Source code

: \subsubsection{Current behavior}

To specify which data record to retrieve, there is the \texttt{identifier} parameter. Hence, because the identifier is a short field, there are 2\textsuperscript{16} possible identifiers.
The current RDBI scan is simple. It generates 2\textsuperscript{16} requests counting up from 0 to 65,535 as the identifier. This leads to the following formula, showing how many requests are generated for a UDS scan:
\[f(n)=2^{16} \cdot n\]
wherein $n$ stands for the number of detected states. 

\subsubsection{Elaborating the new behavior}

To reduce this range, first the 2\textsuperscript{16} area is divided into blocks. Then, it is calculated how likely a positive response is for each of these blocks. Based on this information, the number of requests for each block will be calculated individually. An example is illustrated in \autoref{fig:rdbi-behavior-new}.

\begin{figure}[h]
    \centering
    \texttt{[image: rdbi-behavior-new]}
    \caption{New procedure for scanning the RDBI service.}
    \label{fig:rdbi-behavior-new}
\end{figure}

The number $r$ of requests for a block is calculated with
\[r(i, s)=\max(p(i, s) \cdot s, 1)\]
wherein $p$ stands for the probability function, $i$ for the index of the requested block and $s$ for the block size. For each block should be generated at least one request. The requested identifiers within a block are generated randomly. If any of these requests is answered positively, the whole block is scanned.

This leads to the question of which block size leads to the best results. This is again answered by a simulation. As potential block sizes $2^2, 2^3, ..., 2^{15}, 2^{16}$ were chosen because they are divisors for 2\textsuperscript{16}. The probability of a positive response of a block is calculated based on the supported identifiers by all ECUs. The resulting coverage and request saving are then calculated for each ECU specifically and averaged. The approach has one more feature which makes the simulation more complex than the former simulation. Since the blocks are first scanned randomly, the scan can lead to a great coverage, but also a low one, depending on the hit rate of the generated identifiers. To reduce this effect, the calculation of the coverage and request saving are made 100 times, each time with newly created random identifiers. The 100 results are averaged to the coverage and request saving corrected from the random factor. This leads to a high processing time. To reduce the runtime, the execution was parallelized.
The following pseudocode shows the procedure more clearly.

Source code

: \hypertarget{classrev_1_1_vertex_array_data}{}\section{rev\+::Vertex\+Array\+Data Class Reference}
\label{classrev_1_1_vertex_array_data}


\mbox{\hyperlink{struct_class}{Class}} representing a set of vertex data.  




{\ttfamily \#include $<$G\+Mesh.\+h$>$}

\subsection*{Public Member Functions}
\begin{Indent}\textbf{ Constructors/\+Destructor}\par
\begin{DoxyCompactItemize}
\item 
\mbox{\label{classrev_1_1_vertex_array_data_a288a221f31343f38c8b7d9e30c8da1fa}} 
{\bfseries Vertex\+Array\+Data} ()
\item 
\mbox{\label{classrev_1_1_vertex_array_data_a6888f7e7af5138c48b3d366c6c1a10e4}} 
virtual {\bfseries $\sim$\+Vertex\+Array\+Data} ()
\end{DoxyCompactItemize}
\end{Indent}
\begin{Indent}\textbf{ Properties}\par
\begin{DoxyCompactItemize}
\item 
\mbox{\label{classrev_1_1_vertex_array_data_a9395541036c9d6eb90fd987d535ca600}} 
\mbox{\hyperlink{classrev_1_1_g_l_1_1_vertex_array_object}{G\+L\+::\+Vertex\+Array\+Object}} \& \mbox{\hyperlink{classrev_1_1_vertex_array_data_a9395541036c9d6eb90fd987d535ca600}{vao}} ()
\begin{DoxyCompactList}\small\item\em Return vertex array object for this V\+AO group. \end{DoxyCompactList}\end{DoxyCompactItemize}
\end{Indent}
────────────────
The answer must be the complete listing, repeated exactly.

Solution to this exercise |
Source code

: \subsubsection{Current behavior}

To specify which data record to retrieve, there is the \texttt{identifier} parameter. Hence, because the identifier is a short field, there are 2\textsuperscript{16} possible identifiers.
The current RDBI scan is simple. It generates 2\textsuperscript{16} requests counting up from 0 to 65,535 as the identifier. This leads to the following formula, showing how many requests are generated for a UDS scan:
\[f(n)=2^{16} \cdot n\]
wherein $n$ stands for the number of detected states. 

\subsubsection{Elaborating the new behavior}

To reduce this range, first the 2\textsuperscript{16} area is divided into blocks. Then, it is calculated how likely a positive response is for each of these blocks. Based on this information, the number of requests for each block will be calculated individually. An example is illustrated in \autoref{fig:rdbi-behavior-new}.

\begin{figure}[h]
    \centering
    \texttt{[image: rdbi-behavior-new]}
    \caption{New procedure for scanning the RDBI service.}
    \label{fig:rdbi-behavior-new}
\end{figure}

The number $r$ of requests for a block is calculated with
\[r(i, s)=\max(p(i, s) \cdot s, 1)\]
wherein $p$ stands for the probability function, $i$ for the index of the requested block and $s$ for the block size. For each block should be generated at least one request. The requested identifiers within a block are generated randomly. If any of these requests is answered positively, the whole block is scanned.

This leads to the question of which block size leads to the best results. This is again answered by a simulation. As potential block sizes $2^2, 2^3, ..., 2^{15}, 2^{16}$ were chosen because they are divisors for 2\textsuperscript{16}. The probability of a positive response of a block is calculated based on the supported identifiers by all ECUs. The resulting coverage and request saving are then calculated for each ECU specifically and averaged. The approach has one more feature which makes the simulation more complex than the former simulation. Since the blocks are first scanned randomly, the scan can lead to a great coverage, but also a low one, depending on the hit rate of the generated identifiers. To reduce this effect, the calculation of the coverage and request saving are made 100 times, each time with newly created random identifiers. The 100 results are averaged to the coverage and request saving corrected from the random factor. This leads to a high processing time. To reduce the runtime, the execution was parallelized.
The following pseudocode shows the procedure more clearly.

Source code

: \hypertarget{classrev_1_1_vertex_array_data}{}\section{rev\+::Vertex\+Array\+Data Class Reference}
\label{classrev_1_1_vertex_array_data}


\mbox{\hyperlink{struct_class}{Class}} representing a set of vertex data.  




{\ttfamily \#include $<$G\+Mesh.\+h$>$}

\subsection*{Public Member Functions}
\begin{Indent}\textbf{ Constructors/\+Destructor}\par
\begin{DoxyCompactItemize}
\item 
\mbox{\label{classrev_1_1_vertex_array_data_a288a221f31343f38c8b7d9e30c8da1fa}} 
{\bfseries Vertex\+Array\+Data} ()
\item 
\mbox{\label{classrev_1_1_vertex_array_data_a6888f7e7af5138c48b3d366c6c1a10e4}} 
virtual {\bfseries $\sim$\+Vertex\+Array\+Data} ()
\end{DoxyCompactItemize}
\end{Indent}
\begin{Indent}\textbf{ Properties}\par
\begin{DoxyCompactItemize}
\item 
\mbox{\label{classrev_1_1_vertex_array_data_a9395541036c9d6eb90fd987d535ca600}} 
\mbox{\hyperlink{classrev_1_1_g_l_1_1_vertex_array_object}{G\+L\+::\+Vertex\+Array\+Object}} \& \mbox{\hyperlink{classrev_1_1_vertex_array_data_a9395541036c9d6eb90fd987d535ca600}{vao}} ()
\begin{DoxyCompactList}\small\item\em Return vertex array object for this V\+AO group. \end{DoxyCompactList}\end{DoxyCompactItemize}
\end{Indent}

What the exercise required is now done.